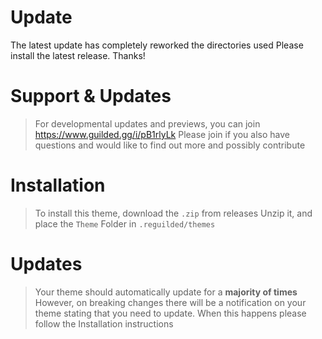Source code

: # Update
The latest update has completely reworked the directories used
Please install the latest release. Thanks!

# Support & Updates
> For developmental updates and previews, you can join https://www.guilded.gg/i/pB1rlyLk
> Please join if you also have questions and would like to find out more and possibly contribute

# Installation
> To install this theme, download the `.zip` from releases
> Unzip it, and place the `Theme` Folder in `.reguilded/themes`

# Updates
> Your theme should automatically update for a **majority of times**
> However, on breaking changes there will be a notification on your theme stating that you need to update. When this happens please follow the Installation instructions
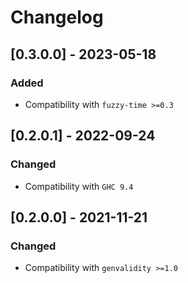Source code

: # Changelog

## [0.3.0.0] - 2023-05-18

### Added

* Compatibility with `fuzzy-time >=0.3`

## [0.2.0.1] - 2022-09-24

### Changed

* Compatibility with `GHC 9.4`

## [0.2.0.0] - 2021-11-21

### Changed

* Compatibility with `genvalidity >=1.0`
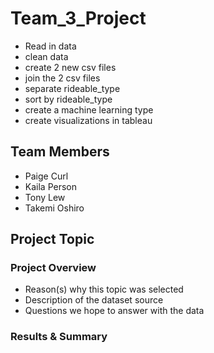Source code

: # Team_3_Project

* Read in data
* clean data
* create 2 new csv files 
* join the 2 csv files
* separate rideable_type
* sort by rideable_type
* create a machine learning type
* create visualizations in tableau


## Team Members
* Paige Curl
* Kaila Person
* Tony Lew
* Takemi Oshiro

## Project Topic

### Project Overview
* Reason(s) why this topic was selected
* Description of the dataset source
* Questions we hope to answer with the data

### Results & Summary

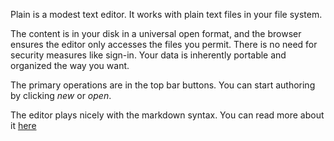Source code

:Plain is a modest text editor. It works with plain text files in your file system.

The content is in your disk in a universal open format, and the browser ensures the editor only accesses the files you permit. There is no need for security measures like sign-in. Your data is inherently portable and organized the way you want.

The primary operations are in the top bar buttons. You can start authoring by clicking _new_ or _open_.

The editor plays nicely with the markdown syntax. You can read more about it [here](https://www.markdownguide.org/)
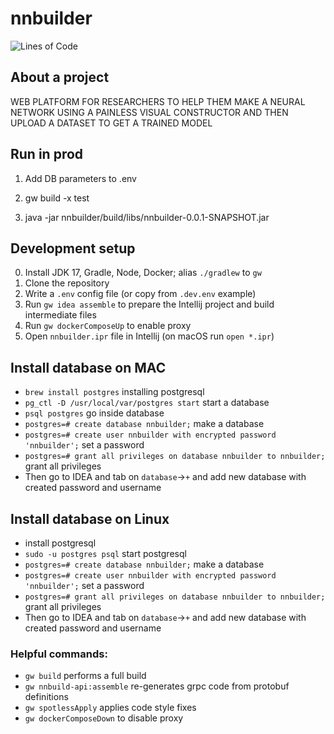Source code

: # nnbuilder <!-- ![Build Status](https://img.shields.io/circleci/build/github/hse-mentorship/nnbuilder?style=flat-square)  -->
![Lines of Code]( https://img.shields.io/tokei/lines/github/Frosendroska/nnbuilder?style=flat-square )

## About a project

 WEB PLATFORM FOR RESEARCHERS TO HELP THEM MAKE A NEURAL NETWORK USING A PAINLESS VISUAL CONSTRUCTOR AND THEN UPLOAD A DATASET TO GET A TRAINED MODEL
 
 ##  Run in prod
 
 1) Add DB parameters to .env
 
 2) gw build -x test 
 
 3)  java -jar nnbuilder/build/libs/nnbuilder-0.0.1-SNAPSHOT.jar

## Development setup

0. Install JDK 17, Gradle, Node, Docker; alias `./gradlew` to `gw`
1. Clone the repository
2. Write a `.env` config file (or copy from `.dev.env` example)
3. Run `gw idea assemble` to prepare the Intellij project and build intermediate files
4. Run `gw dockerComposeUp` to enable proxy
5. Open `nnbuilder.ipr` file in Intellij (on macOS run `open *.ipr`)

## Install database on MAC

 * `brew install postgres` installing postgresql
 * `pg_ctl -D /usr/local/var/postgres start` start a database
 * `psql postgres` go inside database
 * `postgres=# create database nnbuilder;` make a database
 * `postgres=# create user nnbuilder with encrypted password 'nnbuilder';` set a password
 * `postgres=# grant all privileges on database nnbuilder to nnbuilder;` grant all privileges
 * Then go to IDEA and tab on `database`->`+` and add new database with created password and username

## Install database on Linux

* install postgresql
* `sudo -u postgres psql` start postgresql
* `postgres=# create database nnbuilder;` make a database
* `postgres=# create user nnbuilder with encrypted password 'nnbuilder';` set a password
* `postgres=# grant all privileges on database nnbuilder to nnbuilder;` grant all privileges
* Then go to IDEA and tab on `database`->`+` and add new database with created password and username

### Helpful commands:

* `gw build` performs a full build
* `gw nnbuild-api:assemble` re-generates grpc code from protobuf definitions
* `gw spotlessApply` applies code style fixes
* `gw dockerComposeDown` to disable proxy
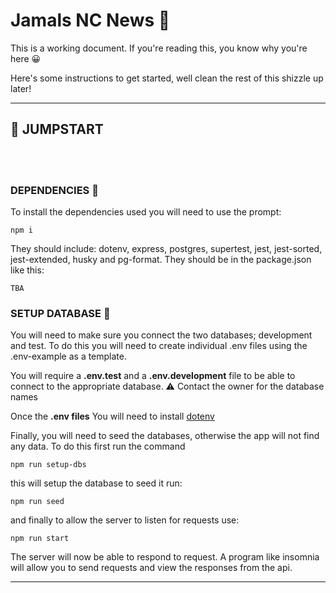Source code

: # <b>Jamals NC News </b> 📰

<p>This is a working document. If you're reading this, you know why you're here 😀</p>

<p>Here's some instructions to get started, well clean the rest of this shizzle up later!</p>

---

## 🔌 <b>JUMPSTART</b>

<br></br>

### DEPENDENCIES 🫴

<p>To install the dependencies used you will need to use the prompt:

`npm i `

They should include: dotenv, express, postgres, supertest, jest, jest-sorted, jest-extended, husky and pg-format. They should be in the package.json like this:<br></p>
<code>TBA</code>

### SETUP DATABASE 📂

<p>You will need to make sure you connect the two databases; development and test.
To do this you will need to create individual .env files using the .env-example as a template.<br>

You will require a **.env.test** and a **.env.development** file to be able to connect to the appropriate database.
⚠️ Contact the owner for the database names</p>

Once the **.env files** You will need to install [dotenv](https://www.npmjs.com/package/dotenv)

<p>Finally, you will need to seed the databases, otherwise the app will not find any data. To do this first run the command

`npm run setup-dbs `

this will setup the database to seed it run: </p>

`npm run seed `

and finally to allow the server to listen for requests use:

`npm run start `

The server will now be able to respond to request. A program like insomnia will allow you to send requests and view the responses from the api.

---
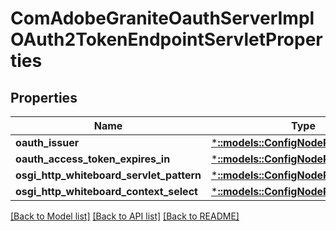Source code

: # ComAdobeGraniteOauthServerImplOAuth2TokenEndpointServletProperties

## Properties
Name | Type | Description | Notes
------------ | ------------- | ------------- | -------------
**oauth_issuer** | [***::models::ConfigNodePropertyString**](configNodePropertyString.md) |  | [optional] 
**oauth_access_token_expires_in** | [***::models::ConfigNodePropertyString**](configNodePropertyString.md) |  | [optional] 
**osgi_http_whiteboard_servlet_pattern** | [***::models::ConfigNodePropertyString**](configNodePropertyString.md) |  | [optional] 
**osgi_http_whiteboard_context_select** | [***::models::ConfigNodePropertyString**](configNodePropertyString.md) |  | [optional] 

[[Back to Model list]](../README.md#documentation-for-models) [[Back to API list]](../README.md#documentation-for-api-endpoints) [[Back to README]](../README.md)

...

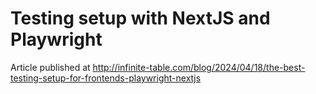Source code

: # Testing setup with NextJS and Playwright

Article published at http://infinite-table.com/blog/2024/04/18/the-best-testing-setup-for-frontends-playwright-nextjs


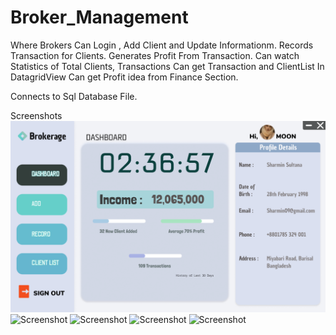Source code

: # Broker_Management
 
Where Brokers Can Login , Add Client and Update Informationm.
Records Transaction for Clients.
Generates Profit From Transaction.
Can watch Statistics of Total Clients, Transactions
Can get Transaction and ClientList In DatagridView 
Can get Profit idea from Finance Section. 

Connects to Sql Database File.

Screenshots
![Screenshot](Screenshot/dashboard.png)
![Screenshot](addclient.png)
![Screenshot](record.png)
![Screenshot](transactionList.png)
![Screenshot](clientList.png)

▶ **What is being asked**
The answer is the lines of the material above, from the one containing "new csv files" down to the one containing "your file system.", given exactly and without images.

▶ **Your solution**
* create 2 new csv files 
* join the 2 csv files
* separate rideable_type
* sort by rideable_type
* create a machine learning type
* create visualizations in tableau


## Team Members
* Paige Curl
* Kaila Person
* Tony Lew
* Takemi Oshiro

## Project Topic

### Project Overview
* Reason(s) why this topic was selected
* Description of the dataset source
* Questions we hope to answer with the data

### Results & Summary

Source code

:Plain is a modest text editor. It works with plain text files in your file system.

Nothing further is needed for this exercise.